At press time, ether coin has fallen by roughly $70 and is trading for $533. Over the past several days, many investors and traders alike were excited by the notion that Ethereum had once again surpassed $600, and was potentially on its way to stronger support and price stability. With $660 being the next grand goal, many were confident in the coin’s ability to move beyond set expectations, but now those expectations are dropping fast.

Ethereum’s relative price slump can be blamed on a few differentiating factors. For one thing, Coinrail – one of the largest and most popular digital exchanges in South Korea – reported a hack on its website during the early morning hours of June 10. While most of the targeted coins have been frozen and precautions have been taken to prevent the hack from leading to any lasting damage, many major forms of cryptocurrency – including Ethereum, bitcoin, bitcoin cash, Ripple and Litecoin – have incurred serious price drops of five percent or more.

Under normal circumstances, the drops would have likely ended there, and the coins would have later undergone a slow, yet steady period of recovery, but at press time, the Commodities Futures Trading Commission (CFTC) is looking to subpoena four initial digital currency exchanges: Coinbase, Kraken, Bitstamp and itBit. The organization is seeking trading data as part of a bitcoin price manipulation probe to see if futures trading on all four exchanges could have led to massive swings in the bitcoin price.

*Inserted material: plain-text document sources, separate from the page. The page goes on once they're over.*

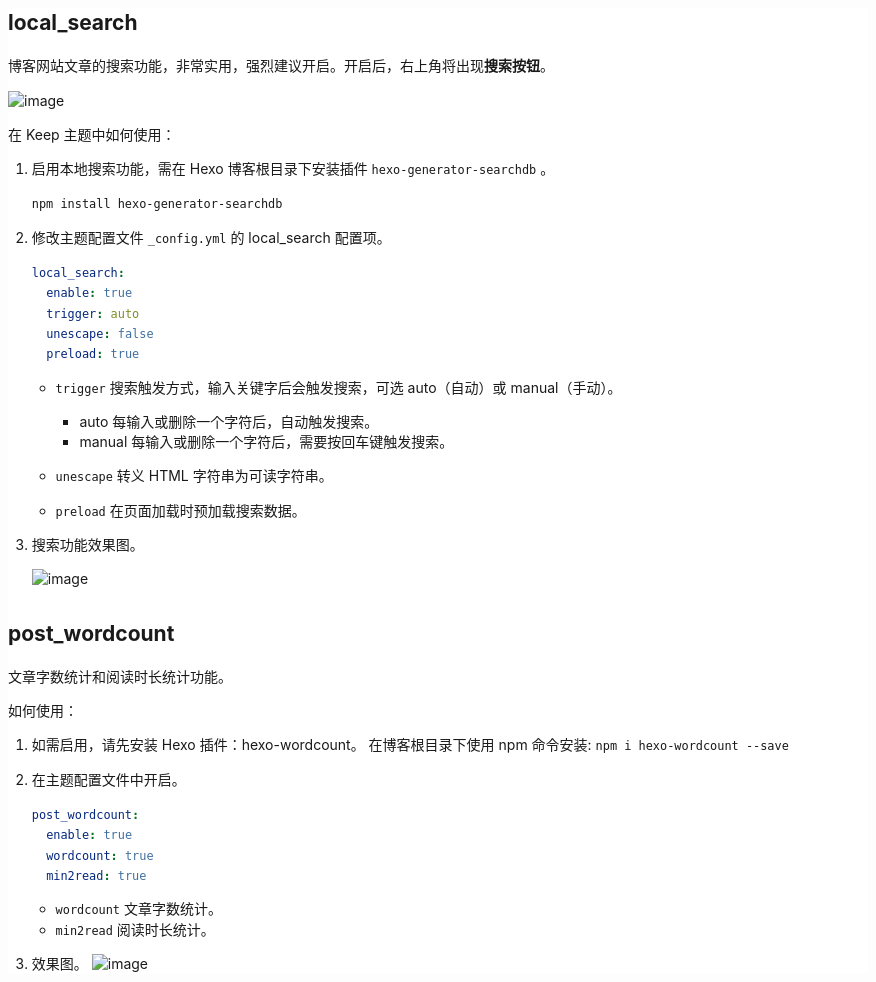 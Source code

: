 ## local_search

博客网站文章的搜索功能，非常实用，强烈建议开启。开启后，右上角将出现**搜索按钮**。

![image](https://cdn.jsdelivr.net/gh/XPoet/image-hosting@master/Keep-主题配置指南/image.2bwatod85l3w.png)

在 Keep 主题中如何使用：

1. 启用本地搜索功能，需在 Hexo 博客根目录下安装插件 `hexo-generator-searchdb` 。

   ```bash
   npm install hexo-generator-searchdb
   ```

2. 修改主题配置文件 `_config.yml` 的 local_search 配置项。

   ```yml
   local_search:
     enable: true
     trigger: auto
     unescape: false
     preload: true
   ```

   - `trigger` 搜索触发方式，输入关键字后会触发搜索，可选 auto（自动）或 manual（手动）。

     - auto 每输入或删除一个字符后，自动触发搜索。
     - manual 每输入或删除一个字符后，需要按回车键触发搜索。

   - `unescape` 转义 HTML 字符串为可读字符串。
   - `preload` 在页面加载时预加载搜索数据。

3. 搜索功能效果图。

   ![image](https://cdn.jsdelivr.net/gh/XPoet/image-hosting@master/Keep-主题配置指南/image.5ncps0hxep80.png)

## post_wordcount

文章字数统计和阅读时长统计功能。

如何使用：

1. 如需启用，请先安装 Hexo 插件：hexo-wordcount。
   在博客根目录下使用 npm 命令安装: `npm i hexo-wordcount --save`

2. 在主题配置文件中开启。

   ```yml
   post_wordcount:
     enable: true
     wordcount: true
     min2read: true
   ```

   - `wordcount` 文章字数统计。
   - `min2read` 阅读时长统计。

3. 效果图。
   ![image](https://cdn.jsdelivr.net/gh/XPoet/image-hosting@master/Keep-主题配置指南/image.5kbf5mw7s1c0.png)

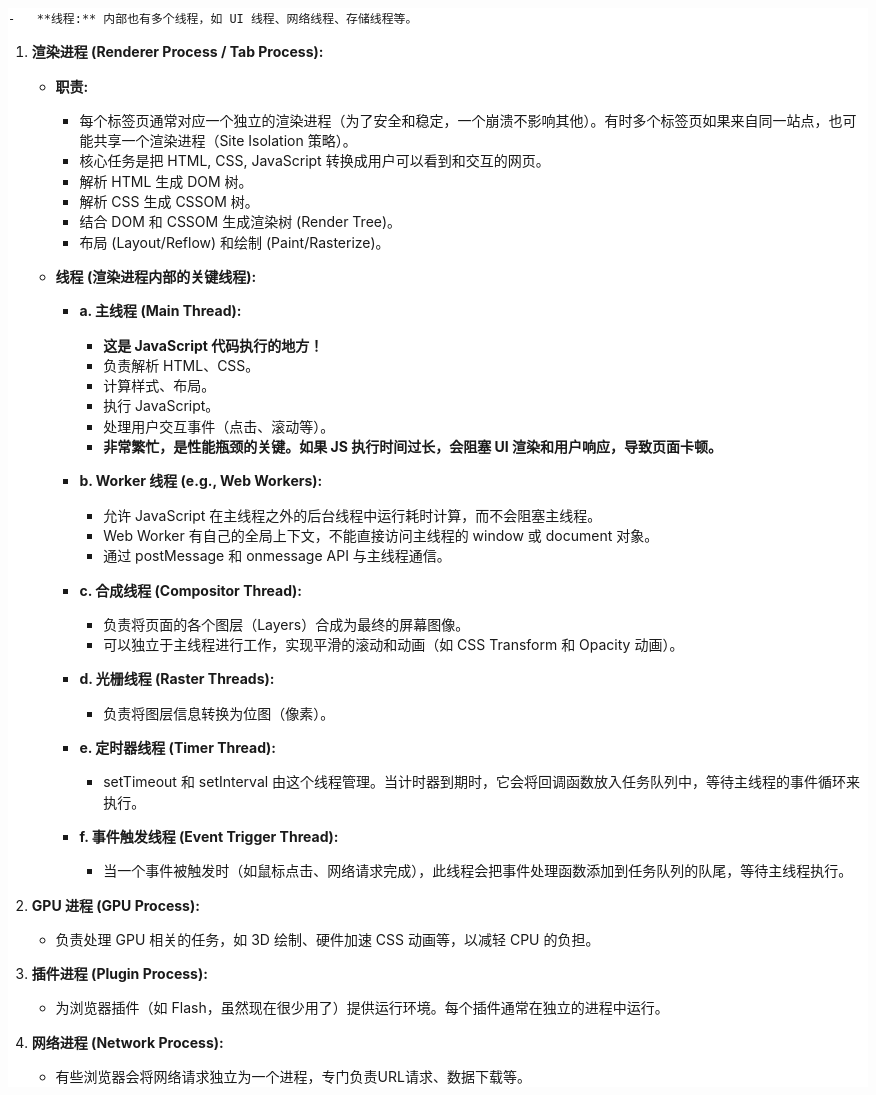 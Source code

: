     -   **线程:** 内部也有多个线程，如 UI 线程、网络线程、存储线程等。

1.  **渲染进程 (Renderer Process / Tab Process):**

    -   **职责:**

        -   每个标签页通常对应一个独立的渲染进程（为了安全和稳定，一个崩溃不影响其他）。有时多个标签页如果来自同一站点，也可能共享一个渲染进程（Site Isolation 策略）。
        -   核心任务是把 HTML, CSS, JavaScript 转换成用户可以看到和交互的网页。
        -   解析 HTML 生成 DOM 树。
        -   解析 CSS 生成 CSSOM 树。
        -   结合 DOM 和 CSSOM 生成渲染树 (Render Tree)。
        -   布局 (Layout/Reflow) 和绘制 (Paint/Rasterize)。

    -   **线程 (渲染进程内部的关键线程):**

        -   **a. 主线程 (Main Thread):**

            -   **这是 JavaScript 代码执行的地方！**
            -   负责解析 HTML、CSS。
            -   计算样式、布局。
            -   执行 JavaScript。
            -   处理用户交互事件（点击、滚动等）。
            -   **非常繁忙，是性能瓶颈的关键。如果 JS 执行时间过长，会阻塞 UI 渲染和用户响应，导致页面卡顿。**

        -   **b. Worker 线程 (e.g., Web Workers):**

            -   允许 JavaScript 在主线程之外的后台线程中运行耗时计算，而不会阻塞主线程。
            -   Web Worker 有自己的全局上下文，不能直接访问主线程的 window 或 document 对象。
            -   通过 postMessage 和 onmessage API 与主线程通信。

        -   **c. 合成线程 (Compositor Thread):**

            -   负责将页面的各个图层（Layers）合成为最终的屏幕图像。
            -   可以独立于主线程进行工作，实现平滑的滚动和动画（如 CSS Transform 和 Opacity 动画）。

        -   **d. 光栅线程 (Raster Threads):**

            -   负责将图层信息转换为位图（像素）。

        -   **e. 定时器线程 (Timer Thread):**

            -   setTimeout 和 setInterval 由这个线程管理。当计时器到期时，它会将回调函数放入任务队列中，等待主线程的事件循环来执行。

        -   **f. 事件触发线程 (Event Trigger Thread):**

            -   当一个事件被触发时（如鼠标点击、网络请求完成），此线程会把事件处理函数添加到任务队列的队尾，等待主线程执行。

1.  **GPU 进程 (GPU Process):**

    -   负责处理 GPU 相关的任务，如 3D 绘制、硬件加速 CSS 动画等，以减轻 CPU 的负担。

1.  **插件进程 (Plugin Process):**

    -   为浏览器插件（如 Flash，虽然现在很少用了）提供运行环境。每个插件通常在独立的进程中运行。

1.  **网络进程 (Network Process):**

    -   有些浏览器会将网络请求独立为一个进程，专门负责URL请求、数据下载等。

While bitcoin is a commodity and therefore different from several other digital currencies (ether potentially classifies as a security given its presale beginnings), the maneuver appears to be affecting the prices of every top global cryptocurrency, including Ethereum and EOS.

In addition, the mentioned exchanges are refusing to cooperate, and are likely delaying the inevitable, as bitcoin – which falls under the commodities category – is subject to CFTC regulations. This offers further proof of what most cryptocurrency investors and traders always believed: that bitcoin affects all other major forms of crypto, and that digital assets’ behaviors seem to intertwine.

It is expected that if bitcoin should fall into the lower region of $6,000, altcoins and tokens – particularly those with smaller volumes and market caps – will incur massive price reductions, as less-qualified or newer tokens tend to experience larger movements on both the down and upsides of the market plane. Thus, if bitcoin drops further, we’ll probably see Ethereum follow suit.

Originally, some analysts were predicting that set resistance levels for Ethereum were going to be very difficult to overpower, and that Ethereum would likely claw its way back into red territory before it pushed forward. It can be argued that Ethereum is potentially doing what it was slated to do either way, and that the Coinrail hack and the CFTC subpoenas are just exacerbating the situation.

Presently, it is unknown if the drop is part of a short-term or long-term maneuver. Originally, Ethereum was slated to strike $622 granted resistance set at $606 was surpassed. Now, investors would likely be happy if Ethereum went up to $550 in the coming days.